沈逸緩步走進2號房間,看着已經被綁好的何文州說道:「任秉禮把他知道的都說了,你還有沒有甚麼需要補充的?」
「沒了,我來金陵的所有事你應該都知道了,我沒甚麼好說的。」何文州說道。
沈逸聞言笑了笑,然後拿出了那枚戒指放在了何文州的面前。
「我聽任秉禮說你很想進審訊室,現在你已經進來了,如果能說出些讓我感興趣的事,或許我可以讓你見一見桃井小姐。」
何文州看着眼前的戒指,明白沈逸已經知道了他和桃井奈美之間的關係。
如果桃井奈美不在特務處手上,他可能還可以撐會兒,但是現在他知道自己撐不住的。
「我想先見一下她。」何文州說道。
「你沒有和我提要求的資格,想見她,先說出一些讓我感興趣的事情。」沈逸毫不留情的說道。
何文州聞言知道自己必須說出一些有用的東西纔行。
「我來金陵除了要拿到奈美手中的情報之外還有一個任務,就是接近滬上醫學院的湯飛凡教授,然後拿到他的筆記本……」
湯飛凡,湘南人,著名微生物學家、病毒學家,被譽爲「中國疫苗之父」。
幾個月前他應英國學者艾爾福特之邀前往英國合作交流,在那裏他見到了最新型的流感病毒。

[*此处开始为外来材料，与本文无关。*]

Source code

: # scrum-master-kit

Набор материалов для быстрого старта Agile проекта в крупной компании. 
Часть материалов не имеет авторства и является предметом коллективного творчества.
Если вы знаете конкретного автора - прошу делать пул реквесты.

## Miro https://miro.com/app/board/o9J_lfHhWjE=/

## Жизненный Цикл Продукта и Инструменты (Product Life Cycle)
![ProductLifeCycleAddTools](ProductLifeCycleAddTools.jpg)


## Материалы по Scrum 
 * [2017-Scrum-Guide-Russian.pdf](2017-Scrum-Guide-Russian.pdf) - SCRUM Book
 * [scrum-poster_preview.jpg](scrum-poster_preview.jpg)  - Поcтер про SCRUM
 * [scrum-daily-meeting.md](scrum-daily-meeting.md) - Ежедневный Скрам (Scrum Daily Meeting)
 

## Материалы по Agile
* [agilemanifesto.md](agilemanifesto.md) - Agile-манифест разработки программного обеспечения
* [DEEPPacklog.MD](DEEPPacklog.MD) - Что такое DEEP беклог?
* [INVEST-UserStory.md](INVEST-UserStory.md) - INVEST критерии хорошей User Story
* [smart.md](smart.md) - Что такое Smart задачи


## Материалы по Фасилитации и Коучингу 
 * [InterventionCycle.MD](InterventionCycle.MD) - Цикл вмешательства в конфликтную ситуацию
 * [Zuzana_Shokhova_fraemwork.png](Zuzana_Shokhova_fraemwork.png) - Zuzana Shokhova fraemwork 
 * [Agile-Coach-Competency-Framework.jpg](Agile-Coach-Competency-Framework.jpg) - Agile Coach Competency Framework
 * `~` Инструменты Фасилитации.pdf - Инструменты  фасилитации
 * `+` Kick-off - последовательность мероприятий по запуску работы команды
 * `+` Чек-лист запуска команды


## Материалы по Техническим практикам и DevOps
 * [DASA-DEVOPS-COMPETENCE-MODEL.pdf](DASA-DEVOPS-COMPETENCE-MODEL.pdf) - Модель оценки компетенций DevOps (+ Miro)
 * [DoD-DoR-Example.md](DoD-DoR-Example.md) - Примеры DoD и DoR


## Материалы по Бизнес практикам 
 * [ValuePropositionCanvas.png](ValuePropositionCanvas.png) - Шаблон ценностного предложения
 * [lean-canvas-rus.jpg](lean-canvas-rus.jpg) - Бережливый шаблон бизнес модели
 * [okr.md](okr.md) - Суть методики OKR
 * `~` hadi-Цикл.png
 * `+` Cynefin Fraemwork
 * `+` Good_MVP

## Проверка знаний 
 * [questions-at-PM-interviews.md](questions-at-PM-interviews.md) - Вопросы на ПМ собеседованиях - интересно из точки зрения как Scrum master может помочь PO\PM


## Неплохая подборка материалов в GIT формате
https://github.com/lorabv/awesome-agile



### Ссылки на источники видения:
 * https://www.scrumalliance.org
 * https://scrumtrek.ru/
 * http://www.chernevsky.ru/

根據特高課得到的情報,湯飛凡有一個筆記本,裏面不僅有他對病毒的研究,還有他在英國見到的那款新型病毒的數據。
湯飛凡回國之後便被中央醫院邀請來院指導,現在他就在中央醫院內。
恰巧此時何文州回國,於是特高課根據他的具體情況,便把這個任務交給了他。
唐少軒就是何文州接近湯飛凡的橋樑。
沈逸聽完之後心中震顫,特高課想要拿到湯飛凡筆記本的目的他已經猜到了。
他前世看到過相關的數據年6月份,日本設立了關東軍防疫給水部。
它的前身就是1932年日本於東京若松町的陸軍軍醫學校創立細菌研究室,對外稱「防疫研究室」。
而所謂的防疫給水部也只不過是他表面的名字而已,在1941年,它有了一個新的名字。
731。
這個時候特高課想得到湯飛凡的筆記本,其目的不言而喻!
「混蛋!」
這個筆記本絕對不能落到日本人的手裏!
「你拿到這個筆記本了嗎?」沈逸問道。
「還沒有。」
沈逸聞言點了點頭,現在國內對於細菌戰完全沒有概念,畢竟任誰也想不到日本能做出這種事情。
希望這件事能給果黨高層那些人敲響一下警鐘。
沈逸繼續問道:「你真名叫甚麼?你是怎麼知道任秉禮的?爲甚麼特高課在不確定桃井奈美是否叛變的情況下還把你派了過來?」
「我真名叫山本佑介,至於其他的問題,我需要在見了奈美之後才能告訴你。」山本佑介笑道。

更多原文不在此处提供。